If a line in the entries below holds the string "distributed", copy it.

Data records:

▼

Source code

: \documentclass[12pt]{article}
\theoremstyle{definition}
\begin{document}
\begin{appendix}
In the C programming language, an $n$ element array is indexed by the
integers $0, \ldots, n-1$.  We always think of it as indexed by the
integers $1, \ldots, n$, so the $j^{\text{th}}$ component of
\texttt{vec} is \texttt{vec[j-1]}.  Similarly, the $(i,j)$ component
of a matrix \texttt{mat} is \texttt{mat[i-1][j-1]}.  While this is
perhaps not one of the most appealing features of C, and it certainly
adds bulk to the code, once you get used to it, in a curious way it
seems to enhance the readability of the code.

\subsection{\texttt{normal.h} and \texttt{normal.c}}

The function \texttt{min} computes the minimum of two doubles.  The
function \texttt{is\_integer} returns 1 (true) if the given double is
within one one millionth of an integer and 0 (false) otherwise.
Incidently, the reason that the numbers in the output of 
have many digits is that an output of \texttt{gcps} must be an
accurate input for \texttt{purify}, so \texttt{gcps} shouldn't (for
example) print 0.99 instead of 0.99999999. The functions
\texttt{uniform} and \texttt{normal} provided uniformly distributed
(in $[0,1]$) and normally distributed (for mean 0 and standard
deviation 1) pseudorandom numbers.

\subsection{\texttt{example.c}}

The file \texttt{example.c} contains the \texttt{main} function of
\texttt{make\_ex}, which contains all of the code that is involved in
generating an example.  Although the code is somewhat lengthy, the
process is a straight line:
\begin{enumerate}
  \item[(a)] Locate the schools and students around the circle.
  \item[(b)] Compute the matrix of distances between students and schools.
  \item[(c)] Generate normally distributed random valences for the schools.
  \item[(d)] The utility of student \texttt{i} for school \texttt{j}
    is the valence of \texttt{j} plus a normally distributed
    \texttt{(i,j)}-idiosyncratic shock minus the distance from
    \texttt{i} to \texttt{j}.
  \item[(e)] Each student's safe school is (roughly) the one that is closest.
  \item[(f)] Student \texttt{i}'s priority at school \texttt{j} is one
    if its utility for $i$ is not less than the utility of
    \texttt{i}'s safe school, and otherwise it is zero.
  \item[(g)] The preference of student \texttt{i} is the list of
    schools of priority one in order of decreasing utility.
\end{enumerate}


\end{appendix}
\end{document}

▲

RESULT OF THIS TASK>
\texttt{uniform} and \texttt{normal} provided uniformly distributed
(in $[0,1]$) and normally distributed (for mean 0 and standard
  \item[(c)] Generate normally distributed random valences for the schools.
    is the valence of \texttt{j} plus a normally distributed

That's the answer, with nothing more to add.